*Assignment*
Compute how many lines in the data below contain "time"; answer only with that number.

---------------

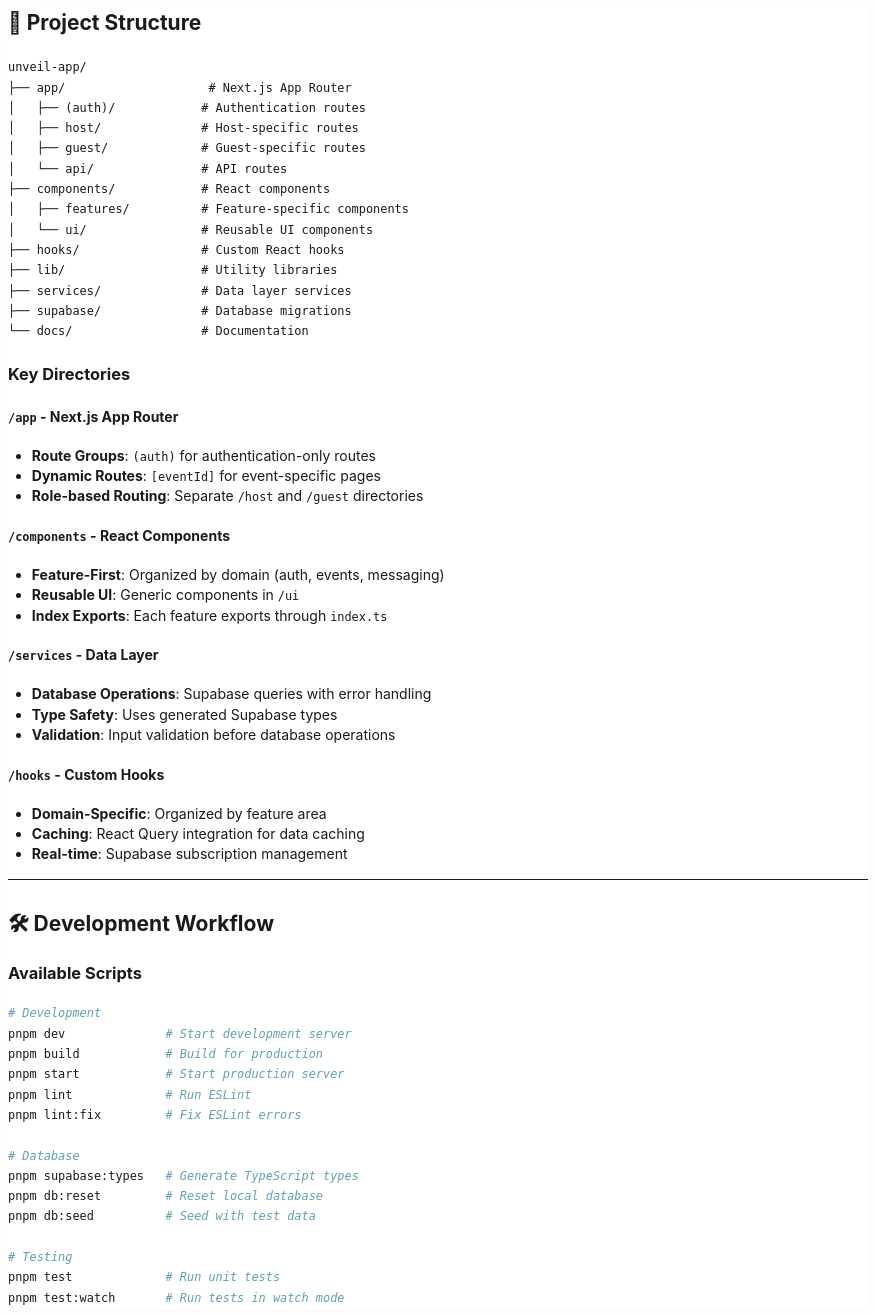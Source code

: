 
## 📁 Project Structure

```
unveil-app/
├── app/                    # Next.js App Router
│   ├── (auth)/            # Authentication routes
│   ├── host/              # Host-specific routes
│   ├── guest/             # Guest-specific routes
│   └── api/               # API routes
├── components/            # React components
│   ├── features/          # Feature-specific components
│   └── ui/                # Reusable UI components
├── hooks/                 # Custom React hooks
├── lib/                   # Utility libraries
├── services/              # Data layer services
├── supabase/              # Database migrations
└── docs/                  # Documentation
```

### Key Directories

#### `/app` - Next.js App Router
- **Route Groups**: `(auth)` for authentication-only routes
- **Dynamic Routes**: `[eventId]` for event-specific pages
- **Role-based Routing**: Separate `/host` and `/guest` directories

#### `/components` - React Components
- **Feature-First**: Organized by domain (auth, events, messaging)
- **Reusable UI**: Generic components in `/ui`
- **Index Exports**: Each feature exports through `index.ts`

#### `/services` - Data Layer
- **Database Operations**: Supabase queries with error handling
- **Type Safety**: Uses generated Supabase types
- **Validation**: Input validation before database operations

#### `/hooks` - Custom Hooks
- **Domain-Specific**: Organized by feature area
- **Caching**: React Query integration for data caching
- **Real-time**: Supabase subscription management

---

## 🛠 Development Workflow

### Available Scripts

```bash
# Development
pnpm dev              # Start development server
pnpm build            # Build for production
pnpm start            # Start production server
pnpm lint             # Run ESLint
pnpm lint:fix         # Fix ESLint errors

# Database
pnpm supabase:types   # Generate TypeScript types
pnpm db:reset         # Reset local database
pnpm db:seed          # Seed with test data

# Testing
pnpm test             # Run unit tests
pnpm test:watch       # Run tests in watch mode
```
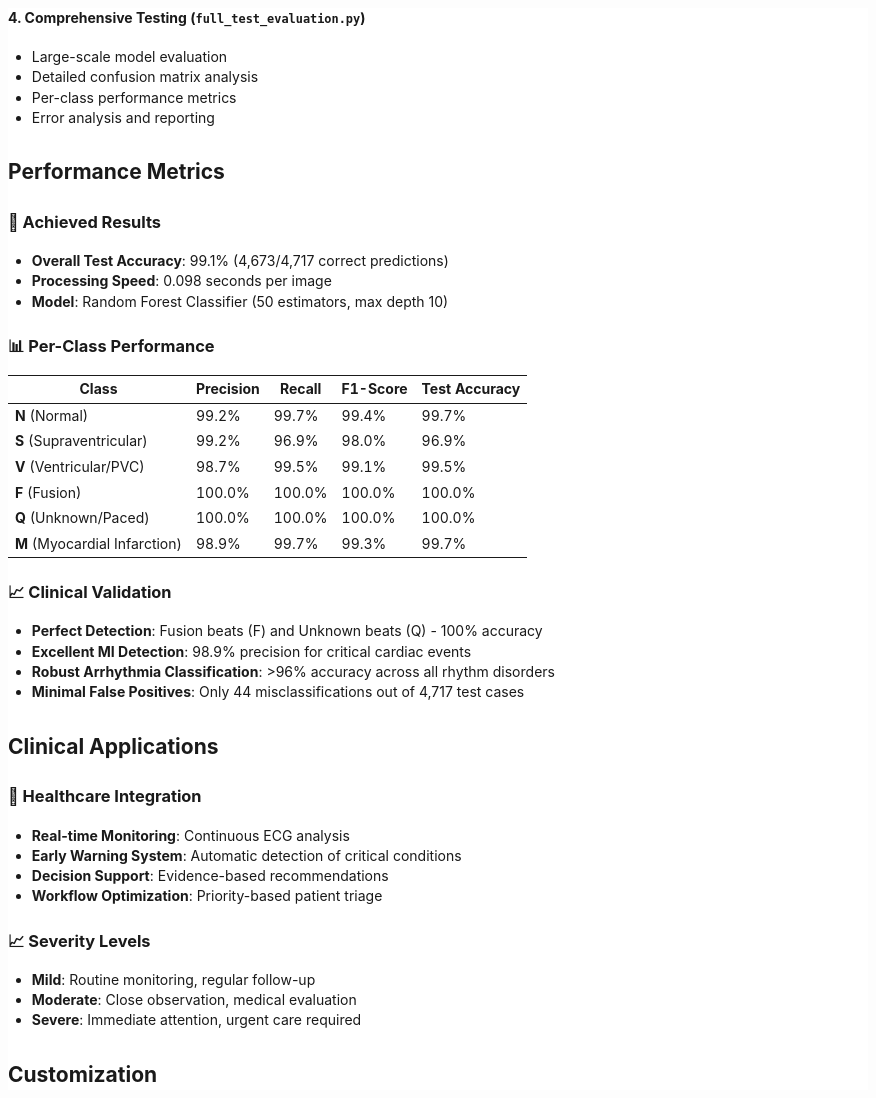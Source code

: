 #### 4. Comprehensive Testing (`full_test_evaluation.py`)
- Large-scale model evaluation
- Detailed confusion matrix analysis
- Per-class performance metrics
- Error analysis and reporting

## Performance Metrics

### 🎯 Achieved Results
- **Overall Test Accuracy**: 99.1% (4,673/4,717 correct predictions)
- **Processing Speed**: 0.098 seconds per image
- **Model**: Random Forest Classifier (50 estimators, max depth 10)

### 📊 Per-Class Performance
| Class | Precision | Recall | F1-Score | Test Accuracy |
|-------|-----------|--------|----------|---------------|
| **N** (Normal) | 99.2% | 99.7% | 99.4% | 99.7% |
| **S** (Supraventricular) | 99.2% | 96.9% | 98.0% | 96.9% |
| **V** (Ventricular/PVC) | 98.7% | 99.5% | 99.1% | 99.5% |
| **F** (Fusion) | 100.0% | 100.0% | 100.0% | 100.0% |
| **Q** (Unknown/Paced) | 100.0% | 100.0% | 100.0% | 100.0% |
| **M** (Myocardial Infarction) | 98.9% | 99.7% | 99.3% | 99.7% |

### 📈 Clinical Validation
- **Perfect Detection**: Fusion beats (F) and Unknown beats (Q) - 100% accuracy
- **Excellent MI Detection**: 98.9% precision for critical cardiac events
- **Robust Arrhythmia Classification**: >96% accuracy across all rhythm disorders
- **Minimal False Positives**: Only 44 misclassifications out of 4,717 test cases

## Clinical Applications

### 🏥 Healthcare Integration
- **Real-time Monitoring**: Continuous ECG analysis
- **Early Warning System**: Automatic detection of critical conditions
- **Decision Support**: Evidence-based recommendations
- **Workflow Optimization**: Priority-based patient triage

### 📈 Severity Levels
- **Mild**: Routine monitoring, regular follow-up
- **Moderate**: Close observation, medical evaluation
- **Severe**: Immediate attention, urgent care required

## Customization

---------------

*Solved problem*
2